* _Exercise details_
Give the records below again in full, exactly as written, but without any images.
________________________________________
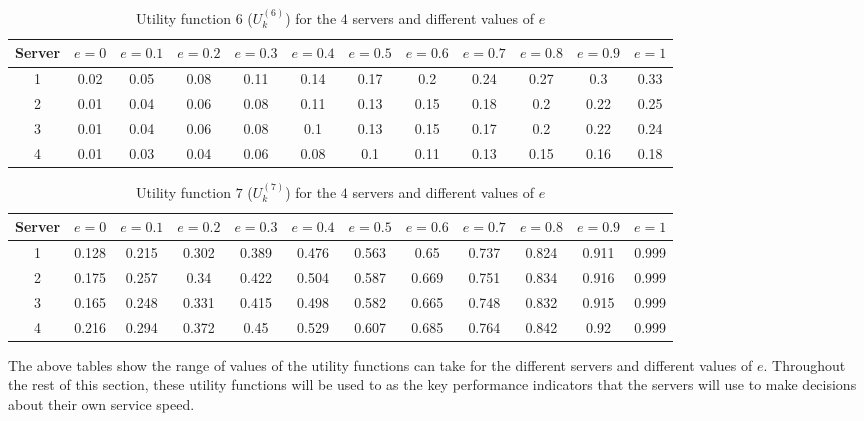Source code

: \begin{table}[H]
    \caption{Utility function \(6\) (\(U_k^{(6)}\)) for the \(4\) servers and
    different values of \(e\)}
    \label{tab:case_study_utility_6_all_servers}
    \begin{adjustbox}{width=\columnwidth,center}
        \begin{tabular}{|c|c|c|c|c|c|c|c|c|c|c|c|}
            \hline
            Server & \(e = 0\) & \(e = 0.1\) & \(e = 0.2\) & \(e = 0.3\)
                   & \(e = 0.4\) & \(e = 0.5\) & \(e = 0.6\) & \(e = 0.7\)
                   & \(e = 0.8\) & \(e = 0.9\) & \(e = 1\) \\
            \hline
            1 & 0.02 & 0.05 & 0.08 & 0.11 & 0.14 & 0.17 & 0.2 & 0.24
            & 0.27 & 0.3 & 0.33 \\ 
            2 & 0.01 & 0.04 & 0.06 & 0.08 & 0.11 & 0.13 & 0.15 & 0.18
            & 0.2 & 0.22 & 0.25 \\ 
            3 & 0.01 & 0.04 & 0.06 & 0.08 & 0.1 & 0.13 & 0.15 & 0.17
            & 0.2 & 0.22 & 0.24 \\ 
            4 & 0.01 & 0.03 & 0.04 & 0.06 & 0.08 & 0.1 & 0.11 & 0.13
            & 0.15 & 0.16 & 0.18 \\ 
            \hline
        \end{tabular}
    \end{adjustbox}
\end{table}

\begin{table}[H]
    \caption{Utility function \(7\) (\(U_k^{(7)}\)) for the \(4\) servers and
    different values of \(e\)}
    \label{tab:case_study_utility_7_all_servers}
    \begin{adjustbox}{width=\columnwidth,center}
        \begin{tabular}{|c|c|c|c|c|c|c|c|c|c|c|c|}
            \hline
            Server & \(e = 0\) & \(e = 0.1\) & \(e = 0.2\) & \(e = 0.3\)
                   & \(e = 0.4\) & \(e = 0.5\) & \(e = 0.6\) & \(e = 0.7\)
                   & \(e = 0.8\) & \(e = 0.9\) & \(e = 1\) \\
            \hline
            1 & 0.128 & 0.215 & 0.302 & 0.389 & 0.476 & 0.563 & 0.65 & 0.737
            & 0.824 & 0.911 & 0.999 \\ 
            2 & 0.175 & 0.257 & 0.34 & 0.422 & 0.504 & 0.587 & 0.669 & 0.751
            & 0.834 & 0.916 & 0.999 \\ 
            3 & 0.165 & 0.248 & 0.331 & 0.415 & 0.498 & 0.582 & 0.665 & 0.748
            & 0.832 & 0.915 & 0.999 \\ 
            4 & 0.216 & 0.294 & 0.372 & 0.45 & 0.529 & 0.607 & 0.685 & 0.764
            & 0.842 & 0.92 & 0.999 \\ 
            \hline
        \end{tabular}
    \end{adjustbox}
\end{table}

The above tables show the range of values of the utility functions can take
for the different servers and different values of \(e\).
Throughout the rest of this section, these utility functions will be used to
as the key performance indicators that the servers will use to make decisions
about their own service speed.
________________________________________
* _Your solution_
Source code

: \begin{table}[H]
    \caption{Utility function \(6\) (\(U_k^{(6)}\)) for the \(4\) servers and
    different values of \(e\)}
    \label{tab:case_study_utility_6_all_servers}
    \begin{adjustbox}{width=\columnwidth,center}
        \begin{tabular}{|c|c|c|c|c|c|c|c|c|c|c|c|}
            \hline
            Server & \(e = 0\) & \(e = 0.1\) & \(e = 0.2\) & \(e = 0.3\)
                   & \(e = 0.4\) & \(e = 0.5\) & \(e = 0.6\) & \(e = 0.7\)
                   & \(e = 0.8\) & \(e = 0.9\) & \(e = 1\) \\
            \hline
            1 & 0.02 & 0.05 & 0.08 & 0.11 & 0.14 & 0.17 & 0.2 & 0.24
            & 0.27 & 0.3 & 0.33 \\ 
            2 & 0.01 & 0.04 & 0.06 & 0.08 & 0.11 & 0.13 & 0.15 & 0.18
            & 0.2 & 0.22 & 0.25 \\ 
            3 & 0.01 & 0.04 & 0.06 & 0.08 & 0.1 & 0.13 & 0.15 & 0.17
            & 0.2 & 0.22 & 0.24 \\ 
            4 & 0.01 & 0.03 & 0.04 & 0.06 & 0.08 & 0.1 & 0.11 & 0.13
            & 0.15 & 0.16 & 0.18 \\ 
            \hline
        \end{tabular}
    \end{adjustbox}
\end{table}

\begin{table}[H]
    \caption{Utility function \(7\) (\(U_k^{(7)}\)) for the \(4\) servers and
    different values of \(e\)}
    \label{tab:case_study_utility_7_all_servers}
    \begin{adjustbox}{width=\columnwidth,center}
        \begin{tabular}{|c|c|c|c|c|c|c|c|c|c|c|c|}
            \hline
            Server & \(e = 0\) & \(e = 0.1\) & \(e = 0.2\) & \(e = 0.3\)
                   & \(e = 0.4\) & \(e = 0.5\) & \(e = 0.6\) & \(e = 0.7\)
                   & \(e = 0.8\) & \(e = 0.9\) & \(e = 1\) \\
            \hline
            1 & 0.128 & 0.215 & 0.302 & 0.389 & 0.476 & 0.563 & 0.65 & 0.737
            & 0.824 & 0.911 & 0.999 \\ 
            2 & 0.175 & 0.257 & 0.34 & 0.422 & 0.504 & 0.587 & 0.669 & 0.751
            & 0.834 & 0.916 & 0.999 \\ 
            3 & 0.165 & 0.248 & 0.331 & 0.415 & 0.498 & 0.582 & 0.665 & 0.748
            & 0.832 & 0.915 & 0.999 \\ 
            4 & 0.216 & 0.294 & 0.372 & 0.45 & 0.529 & 0.607 & 0.685 & 0.764
            & 0.842 & 0.92 & 0.999 \\ 
            \hline
        \end{tabular}
    \end{adjustbox}
\end{table}

The above tables show the range of values of the utility functions can take
for the different servers and different values of \(e\).
Throughout the rest of this section, these utility functions will be used to
as the key performance indicators that the servers will use to make decisions
about their own service speed.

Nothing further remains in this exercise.